→ AIM OF THE EXERCISE
Copy the lines below that contain "height".
• • • • •
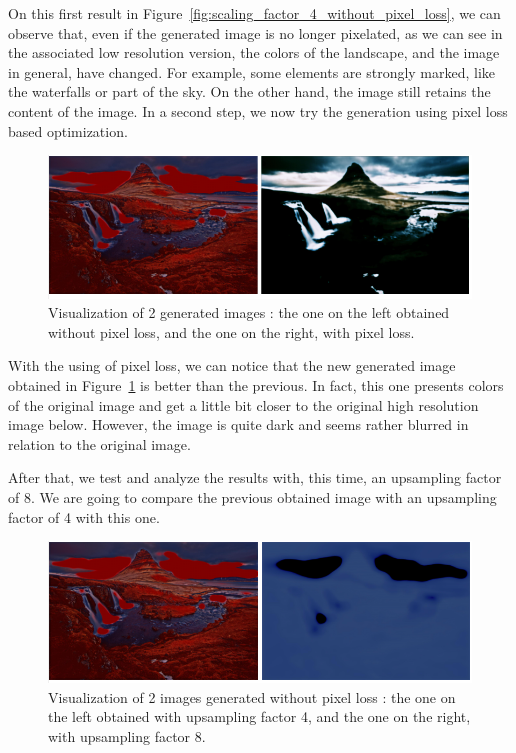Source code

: \documentclass{article}
\begin{document}
{    On this first result in Figure~\ref{fig:scaling_factor_4_without_pixel_loss}, we can observe that, even if the generated image is no longer pixelated, as we can see in the associated low resolution version, the colors of the landscape, and the image in general, have changed. For example, some elements are strongly marked, like the waterfalls or part of the sky. On the other hand, the image still retains the content of the image.
    In a second step, we now try the generation using pixel loss based optimization.

    \begin{figure}[ht]
        \centering
        \includegraphics[height=0.2\textheight]{images/comparison_using_pixel_loss.png}
        \caption{Visualization of 2 generated images : the one on the left obtained without pixel loss, and the one on the right, with pixel loss.}
        \label{fig:comparison_using_pixel_loss}
    \end{figure}

    With the using of pixel loss, we can notice that the new generated image obtained in Figure~\ref{fig:comparison_using_pixel_loss} is better than the previous. In fact, this one presents colors of the original image and get a little bit closer to the original high resolution image below. However, the image is quite dark and seems rather blurred in relation to the original image.
    
     After that, we test and analyze the results with, this time, an upsampling factor of 8. We are going to compare the previous obtained image with an upsampling factor of 4 with this one.
     
    \begin{figure}[ht]
        \centering
        \includegraphics[height=0.2\textheight]{images/comparison_scaling_factor_without_pixel_loss.png}
        \caption{Visualization of 2 images generated without pixel loss : the one on the left obtained with upsampling factor 4, and the one on the right, with upsampling factor 8.}
    \label{fig:comparison_scaling_factor_without_pixel_loss}
    \end{figure}
     
}
\end{document}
• • • • •
→ REPLY
        \includegraphics[height=0.2\textheight]{images/comparison_using_pixel_loss.png}
        \includegraphics[height=0.2\textheight]{images/comparison_scaling_factor_without_pixel_loss.png}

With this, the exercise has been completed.